On a basic level, Kubernetes is often viewed as the application that runs your containers, but Kubernetes really is a huge bundle of utilities or APIs that explain how a group of microservices running in containers on a group of servers can coordinate and work together and share services and resources. Kubernetes only supplies the APIs for  orchestration and scheduling, and resource management. To have a complete container orchestration platform, you’ll need the OS underneath, a container registry, container networking, container storage, logging and monitoring, and a way to integrate continuous integration/continuous delivery (CI/CD). Red Hat OpenShift, a supported Kubernetes for cloud-native applications with enterprise security on multi-cloud environment.
A group of seals is called a pod :)-  Padman manage pods. The Pod concept was introduced by Kubernetes.  Podman pods are similar to the Kubernetes definition. Podman can now capture the YAML description of local pods and containers and then help users transition to a more sophisticated orchestration environment like Kubernetes. Check this developer and user workflow:
  • Create containers/pods locally using Podman on the command line.
  • Verify these containers/pods locally or in a localized container runtime (on a different physical machine).
  • Snapshot the container and pod descriptions using Podman and help users re-create them in Kubernetes.
  • Users add sophistication and orchestration (where Podman cannot) to the snapshot descriptions and leverage advanced functions of Kubernetes.
How containers run in kubernetes cluster?

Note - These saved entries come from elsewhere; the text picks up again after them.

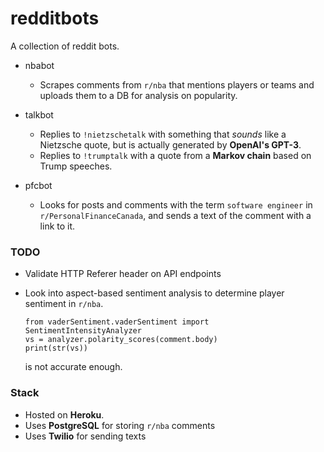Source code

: # redditbots

A collection of reddit bots.

* nbabot
  * Scrapes comments from `r/nba` that mentions players or teams and uploads them to a DB for analysis on popularity.

* talkbot
  * Replies to `!nietzschetalk` with something that *sounds* like a Nietzsche quote, but is actually generated by **OpenAI's GPT-3**.
  * Replies to `!trumptalk` with a quote from a **Markov chain** based on Trump speeches.

* pfcbot
  * Looks for posts and comments with the term `software engineer` in `r/PersonalFinanceCanada`, and sends a text of the comment with a link to it.

### TODO

* Validate HTTP Referer header on API endpoints

* Look into aspect-based sentiment analysis to determine player sentiment in `r/nba`.

    ```
    from vaderSentiment.vaderSentiment import SentimentIntensityAnalyzer
    vs = analyzer.polarity_scores(comment.body)
    print(str(vs))
    ```
    is not accurate enough.
  
### Stack
* Hosted on **Heroku**.
* Uses **PostgreSQL** for storing `r/nba` comments
* Uses **Twilio** for sending texts
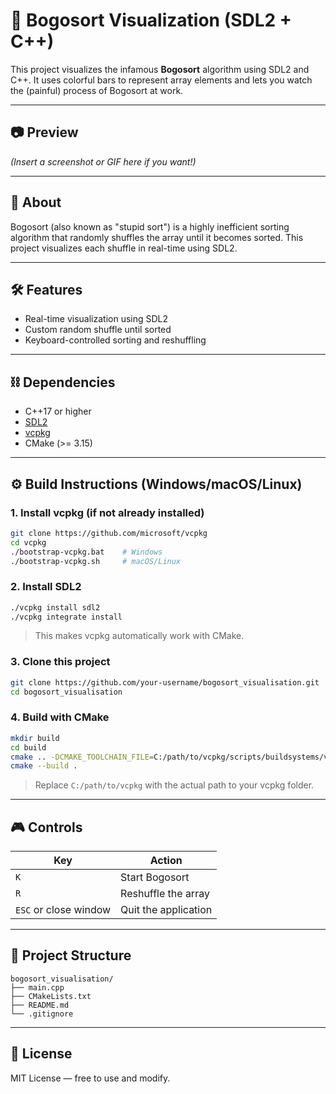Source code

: # 🎲 Bogosort Visualization (SDL2 + C++)

This project visualizes the infamous **Bogosort** algorithm using SDL2 and C++. It uses colorful bars to represent array elements and lets you watch the (painful) process of Bogosort at work.

---

## 📷 Preview

_(Insert a screenshot or GIF here if you want!)_

---

## 🧠 About

Bogosort (also known as "stupid sort") is a highly inefficient sorting algorithm that randomly shuffles the array until it becomes sorted. This project visualizes each shuffle in real-time using SDL2.

---

## 🛠 Features

- Real-time visualization using SDL2
- Custom random shuffle until sorted
- Keyboard-controlled sorting and reshuffling

---

## ⛓ Dependencies

- C++17 or higher
- [SDL2](https://www.libsdl.org/)
- [vcpkg](https://github.com/microsoft/vcpkg)
- CMake (>= 3.15)

---

## ⚙️ Build Instructions (Windows/macOS/Linux)

### 1. Install vcpkg (if not already installed)

```bash
git clone https://github.com/microsoft/vcpkg
cd vcpkg
./bootstrap-vcpkg.bat    # Windows
./bootstrap-vcpkg.sh     # macOS/Linux
```

### 2. Install SDL2

```bash
./vcpkg install sdl2
./vcpkg integrate install
```

> This makes vcpkg automatically work with CMake.

### 3. Clone this project

```bash
git clone https://github.com/your-username/bogosort_visualisation.git
cd bogosort_visualisation
```

### 4. Build with CMake

```bash
mkdir build
cd build
cmake .. -DCMAKE_TOOLCHAIN_FILE=C:/path/to/vcpkg/scripts/buildsystems/vcpkg.cmake
cmake --build .
```

> Replace `C:/path/to/vcpkg` with the actual path to your vcpkg folder.

---

## 🎮 Controls

| Key | Action              |
|-----|---------------------|
| `K` | Start Bogosort      |
| `R` | Reshuffle the array |
| `ESC` or close window | Quit the application  |

---

## 📁 Project Structure

```
bogosort_visualisation/
├── main.cpp
├── CMakeLists.txt
├── README.md
└── .gitignore
```
---

## 📄 License

MIT License — free to use and modify.

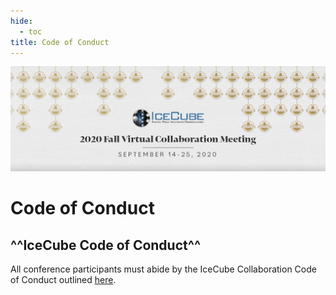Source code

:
 ```yaml
---
hide:
  - toc
title: Code of Conduct
---
```


![2020 Fall Virtual Collaboration Meeting](Fall-Collab_Web-Banner_Draft-4_1200x400.jpg)

# Code of Conduct

## **^^IceCube Code of Conduct^^**

All conference participants must abide by the IceCube Collaboration Code of Conduct outlined 
[here](IceCube%20Collaboration%20Code%20of%20Conduct-1.pdf).
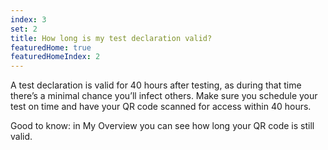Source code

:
```yaml
---
index: 3
set: 2
title: How long is my test declaration valid?
featuredHome: true
featuredHomeIndex: 2
---
```

A test declaration is valid for 40 hours after testing, as during that time there’s a minimal chance you’ll infect others. Make sure you schedule your test on time and have your QR code scanned for access within 40 hours.
 
Good to know: in My Overview you can see how long your QR code is still valid. 
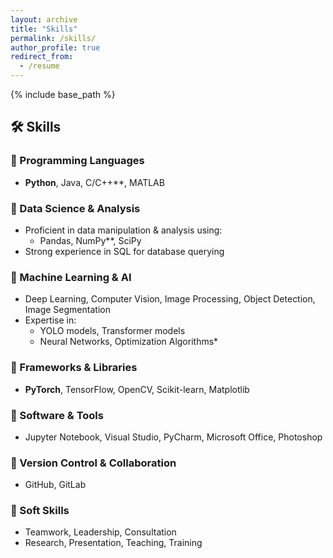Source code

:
 ```yaml
---
layout: archive
title: "Skills"
permalink: /skills/
author_profile: true
redirect_from:
  - /resume
---
```


{% include base_path %}


## 🛠 Skills  

### 🔹 Programming Languages  
- **Python**, Java, C/C++**, MATLAB  

### 🔹 Data Science & Analysis  
- Proficient in data manipulation & analysis using:  
  - Pandas, NumPy**, SciPy  
- Strong experience in SQL for database querying  

### 🔹 Machine Learning & AI  
- Deep Learning, Computer Vision, Image Processing, Object Detection, Image Segmentation  
- Expertise in:  
  - YOLO models, Transformer models  
  - Neural Networks, Optimization Algorithms* 

### 🔹 Frameworks & Libraries  
- **PyTorch**, TensorFlow, OpenCV, Scikit-learn, Matplotlib 

### 🔹 Software & Tools  
- Jupyter Notebook, Visual Studio, PyCharm, Microsoft Office, Photoshop 

### 🔹 Version Control & Collaboration  
- GitHub, GitLab  

### 🔹 Soft Skills  
- Teamwork, Leadership, Consultation 
- Research, Presentation, Teaching, Training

This container stack within Red Hat Enterprise Linux and Red Hat Enterprise Linux CoreOS serves as part of the foundation for OpenShift. As can be seen in the drawing below, the CRI-O stack in OpenShift shares many of its underlying components with Podman. This allows Red Hat engineers to leverage knowledge gained in experiments conducted in Podman for new capabilities in OpenShift.

source
Pod-Architecture source

Every Podman pod includes an “infra” container.   This container does nothing, but go to sleep. Its purpose is to hold the namespaces associated with the pod and allow podman to connect other containers to the pod.  This allows you to start and stop containers within the POD and the pod will stay running, where as if the primary container controlled the pod, this would not be possible. Most of the attributes that make up the Pod are actually assigned to the “infra” container.  Port bindings, cgroup-parent values, and kernel namespaces are all assigned to the “infra” container. This is critical to understand, because once the pod is created these attributes are assigned to the “infra” container and cannot be changed. 

In the above diagram, notice the box above each container, conmon, this is the container monitor.  It is a small C Program that’s job is to watch the primary process of the container, and if the container dies, save the exit code.  It also holds open the tty of the container, so that it can be attached to later. This is what allows podman to run in detached mode (backgrounded), so podman can exit but conmon continues to run.  Each container has its own instance of conmon.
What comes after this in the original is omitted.